Studies involving SF6 have provided insight to many different areas of Oceanography. SF6 is one of the most widely used tracers today; which can potentially cause interference between different experiments utilizing SF6. Today, there is a pressing need for an alternate tracer that can be used for large scale experiments. CF3SF5 is a possible choice since it is very similar to SF6 in terms of its properties, techniques for injection, sampling, and analysis.
Experiments were conducted by David Y. Ho, James R. Ledwell, and William M. Smethie Jr. to test the potential use of CF3SF5 for ocean tracer release experiments. These researchers injected a mixture containing the tracers, SF6, and CF3SF5 into the Santa Monica Basin and San Pedro Basin at depths of 800 meters. The mixture of tracers was sampled one week, 5 months, 12 months, and 23 months after injection. The samples showed the dispersion of the tracers throughout the Santa Monica Basin and San Pedro Basin over time. The samples were then analyzed using a gas chromatograph equipped with an electron capture detector. The results indicated that CF3SF5 and SF6 tracked each other nearly identically for the 5 month, 12 month, and 23 month samples, signifying that CF3SF5 can be used as an alternate tracer to SF6. CF3SF5 can currently replace SF6 for injectable tracer release experiments; however its diffusion coefficient needs to be measured before it can be used in gas exchange experiments (1).
CF3SF5 is considered to be one of the most potent greenhouse gases in the atmosphere on a per molecule basis. Its global warming potential is approximately 18,000 times the global warming potential of carbon dioxide. Its ability to cause global warming can be attributed to the wavelengths of light that it absorbs. The most effective greenhouse gases absorb light in the infrared range (700 to 1300 cm-1). CF3SF5 absorbs 60% of its light in the 800 to 1300 cm-1 range, making it a very efficient producer of global warming.
Th atmospheric lifetime of CF3SF5 is estimated to last 800 to 1000 years. For comparison, the lifetime of carbon dioxide is approximately 50 years. CF3SF5 lasts so long in the atmosphere because it is chemically inert. The most significant reactions that deplete CF3SF5 are electron attachment reactions. In these reactions, an electron attacks CF3SF5 to form an unstable intermediate that breaks apart. The concentration of CF3SF5 in the atmosphere is extremely low; however it is increasing steadily. Current concentrations are approximately 0.12 to 0.18 parts per trillion compared to a concentration of essentially zero prior to the 1960′s. The reasons for the increase in concentration are currently unknown, but are believed to be caused by human activity (2).

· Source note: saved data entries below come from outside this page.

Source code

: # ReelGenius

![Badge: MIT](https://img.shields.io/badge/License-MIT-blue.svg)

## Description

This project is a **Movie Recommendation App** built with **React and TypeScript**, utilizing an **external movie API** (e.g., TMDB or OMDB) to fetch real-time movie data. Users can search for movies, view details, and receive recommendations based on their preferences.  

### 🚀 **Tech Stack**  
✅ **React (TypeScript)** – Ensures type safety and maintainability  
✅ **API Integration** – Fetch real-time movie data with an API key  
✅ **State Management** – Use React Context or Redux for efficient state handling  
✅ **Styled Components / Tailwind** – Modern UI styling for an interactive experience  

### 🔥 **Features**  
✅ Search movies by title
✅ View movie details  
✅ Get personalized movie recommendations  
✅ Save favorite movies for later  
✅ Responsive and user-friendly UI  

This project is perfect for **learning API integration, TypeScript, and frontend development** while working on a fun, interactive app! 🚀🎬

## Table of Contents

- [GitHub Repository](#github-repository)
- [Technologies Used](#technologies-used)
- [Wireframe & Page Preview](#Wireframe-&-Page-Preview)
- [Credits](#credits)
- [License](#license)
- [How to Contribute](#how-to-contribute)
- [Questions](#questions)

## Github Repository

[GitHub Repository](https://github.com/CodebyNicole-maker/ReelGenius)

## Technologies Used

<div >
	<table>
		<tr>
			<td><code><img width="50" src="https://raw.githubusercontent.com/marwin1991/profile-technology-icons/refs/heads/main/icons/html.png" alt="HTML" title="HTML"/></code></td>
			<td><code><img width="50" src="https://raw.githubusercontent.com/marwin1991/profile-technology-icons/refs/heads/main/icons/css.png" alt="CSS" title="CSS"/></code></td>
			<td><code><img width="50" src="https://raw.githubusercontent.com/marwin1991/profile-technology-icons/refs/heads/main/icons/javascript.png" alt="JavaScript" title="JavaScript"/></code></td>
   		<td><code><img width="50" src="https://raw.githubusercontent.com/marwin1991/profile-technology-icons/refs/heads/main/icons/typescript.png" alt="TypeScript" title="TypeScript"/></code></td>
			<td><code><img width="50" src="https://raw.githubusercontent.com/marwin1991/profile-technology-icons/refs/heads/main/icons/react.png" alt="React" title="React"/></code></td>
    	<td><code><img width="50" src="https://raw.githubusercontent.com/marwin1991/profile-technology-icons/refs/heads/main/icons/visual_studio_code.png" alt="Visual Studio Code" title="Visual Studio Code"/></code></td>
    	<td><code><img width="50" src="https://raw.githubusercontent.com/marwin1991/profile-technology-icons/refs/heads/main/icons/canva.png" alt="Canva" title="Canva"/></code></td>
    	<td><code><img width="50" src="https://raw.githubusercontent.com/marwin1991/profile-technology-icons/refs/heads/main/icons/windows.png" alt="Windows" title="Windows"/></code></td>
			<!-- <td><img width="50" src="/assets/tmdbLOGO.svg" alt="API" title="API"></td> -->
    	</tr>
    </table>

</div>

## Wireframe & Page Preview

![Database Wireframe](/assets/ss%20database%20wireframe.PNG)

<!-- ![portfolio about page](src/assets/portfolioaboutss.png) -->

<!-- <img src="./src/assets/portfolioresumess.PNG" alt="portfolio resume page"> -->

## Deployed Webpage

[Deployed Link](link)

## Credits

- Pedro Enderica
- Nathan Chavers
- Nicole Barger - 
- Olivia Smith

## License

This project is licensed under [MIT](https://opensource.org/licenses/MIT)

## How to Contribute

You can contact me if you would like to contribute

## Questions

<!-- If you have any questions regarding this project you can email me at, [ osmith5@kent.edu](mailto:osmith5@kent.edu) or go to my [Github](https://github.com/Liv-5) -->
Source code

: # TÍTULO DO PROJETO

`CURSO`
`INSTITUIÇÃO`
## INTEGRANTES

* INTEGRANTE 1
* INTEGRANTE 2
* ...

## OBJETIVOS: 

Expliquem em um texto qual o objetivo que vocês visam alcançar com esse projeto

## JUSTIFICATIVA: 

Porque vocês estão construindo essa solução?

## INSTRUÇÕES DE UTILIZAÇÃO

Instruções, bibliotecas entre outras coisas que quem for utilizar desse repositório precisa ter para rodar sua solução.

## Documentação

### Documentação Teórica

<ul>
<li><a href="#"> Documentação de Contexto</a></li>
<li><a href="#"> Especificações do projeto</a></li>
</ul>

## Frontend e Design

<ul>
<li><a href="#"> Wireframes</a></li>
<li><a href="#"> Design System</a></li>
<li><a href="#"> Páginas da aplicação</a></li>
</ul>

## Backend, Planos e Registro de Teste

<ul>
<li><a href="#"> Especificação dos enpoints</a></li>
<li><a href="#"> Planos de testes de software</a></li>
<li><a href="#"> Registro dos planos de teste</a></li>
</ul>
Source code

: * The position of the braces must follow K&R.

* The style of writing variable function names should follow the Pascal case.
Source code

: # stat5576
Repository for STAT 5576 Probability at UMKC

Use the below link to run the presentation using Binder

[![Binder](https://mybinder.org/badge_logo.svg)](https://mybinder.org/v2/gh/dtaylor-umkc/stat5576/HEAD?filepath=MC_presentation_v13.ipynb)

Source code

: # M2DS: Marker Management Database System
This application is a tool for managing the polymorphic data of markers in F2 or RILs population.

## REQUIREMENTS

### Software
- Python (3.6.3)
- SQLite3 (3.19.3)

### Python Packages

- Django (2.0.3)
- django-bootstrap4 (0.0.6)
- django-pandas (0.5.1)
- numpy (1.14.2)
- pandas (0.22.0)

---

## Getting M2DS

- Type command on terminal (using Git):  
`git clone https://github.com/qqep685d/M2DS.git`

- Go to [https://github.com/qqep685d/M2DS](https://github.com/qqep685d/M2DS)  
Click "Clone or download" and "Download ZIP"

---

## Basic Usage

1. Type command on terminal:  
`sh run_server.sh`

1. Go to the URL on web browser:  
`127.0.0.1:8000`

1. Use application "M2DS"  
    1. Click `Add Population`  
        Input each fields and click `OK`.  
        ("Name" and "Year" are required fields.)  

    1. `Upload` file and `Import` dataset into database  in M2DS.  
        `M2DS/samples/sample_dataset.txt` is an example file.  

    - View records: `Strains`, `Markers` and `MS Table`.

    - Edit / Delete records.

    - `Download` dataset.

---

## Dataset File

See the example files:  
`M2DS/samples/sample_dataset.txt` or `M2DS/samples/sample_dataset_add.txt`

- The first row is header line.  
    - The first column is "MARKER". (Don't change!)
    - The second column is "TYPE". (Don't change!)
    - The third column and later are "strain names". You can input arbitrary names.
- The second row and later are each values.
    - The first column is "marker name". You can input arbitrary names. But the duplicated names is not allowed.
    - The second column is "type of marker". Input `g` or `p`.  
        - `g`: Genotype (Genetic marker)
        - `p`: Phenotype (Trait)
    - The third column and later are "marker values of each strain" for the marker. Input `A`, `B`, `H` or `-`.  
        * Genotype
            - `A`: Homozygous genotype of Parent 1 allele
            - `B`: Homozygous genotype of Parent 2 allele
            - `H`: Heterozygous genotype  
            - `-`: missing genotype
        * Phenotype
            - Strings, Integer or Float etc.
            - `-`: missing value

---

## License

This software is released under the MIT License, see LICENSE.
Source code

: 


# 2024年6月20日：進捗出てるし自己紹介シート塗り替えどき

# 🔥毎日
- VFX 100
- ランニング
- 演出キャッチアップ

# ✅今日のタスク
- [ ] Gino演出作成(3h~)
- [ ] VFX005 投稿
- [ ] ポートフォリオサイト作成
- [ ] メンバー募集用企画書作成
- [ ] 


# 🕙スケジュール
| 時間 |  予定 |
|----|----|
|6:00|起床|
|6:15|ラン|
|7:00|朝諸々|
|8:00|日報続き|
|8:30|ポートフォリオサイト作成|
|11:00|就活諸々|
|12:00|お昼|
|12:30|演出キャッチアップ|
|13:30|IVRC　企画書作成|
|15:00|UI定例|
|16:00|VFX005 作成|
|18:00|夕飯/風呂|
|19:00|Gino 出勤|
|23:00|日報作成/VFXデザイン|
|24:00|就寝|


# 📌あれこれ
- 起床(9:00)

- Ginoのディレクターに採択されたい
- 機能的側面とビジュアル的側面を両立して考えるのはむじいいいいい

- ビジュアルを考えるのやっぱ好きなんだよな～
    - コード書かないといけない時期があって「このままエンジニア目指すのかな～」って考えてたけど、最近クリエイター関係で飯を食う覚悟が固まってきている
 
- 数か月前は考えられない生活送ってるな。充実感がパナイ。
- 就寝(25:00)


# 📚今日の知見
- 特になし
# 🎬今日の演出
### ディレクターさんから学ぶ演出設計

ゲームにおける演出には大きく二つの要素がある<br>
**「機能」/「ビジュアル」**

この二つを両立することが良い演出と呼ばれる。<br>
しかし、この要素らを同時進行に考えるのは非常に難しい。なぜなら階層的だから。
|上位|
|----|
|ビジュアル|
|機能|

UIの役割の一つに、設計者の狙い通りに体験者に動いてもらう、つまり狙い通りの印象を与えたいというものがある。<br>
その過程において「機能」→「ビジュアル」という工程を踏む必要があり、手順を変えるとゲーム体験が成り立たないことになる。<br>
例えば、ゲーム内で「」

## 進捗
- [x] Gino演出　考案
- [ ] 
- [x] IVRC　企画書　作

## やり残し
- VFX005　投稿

(1) Ho, D. T., J. R. Ledwell, and W. M. Smethie Jr. (2008), Use of SF5CF3 for ocean tracer release experiments, Geophys. Res. Lett., 35, L04602,doi:10.1029/2007GL032799.
(2) Suen, M (2008). Trifluoromethyl Sulfur Pentafluoride (CF3SF5): A Review of the Recently Discovered Super-Greenhouse Gas in the Atmosphere, The Open Atmospheric Science Journal, 2008, 2, 56-60.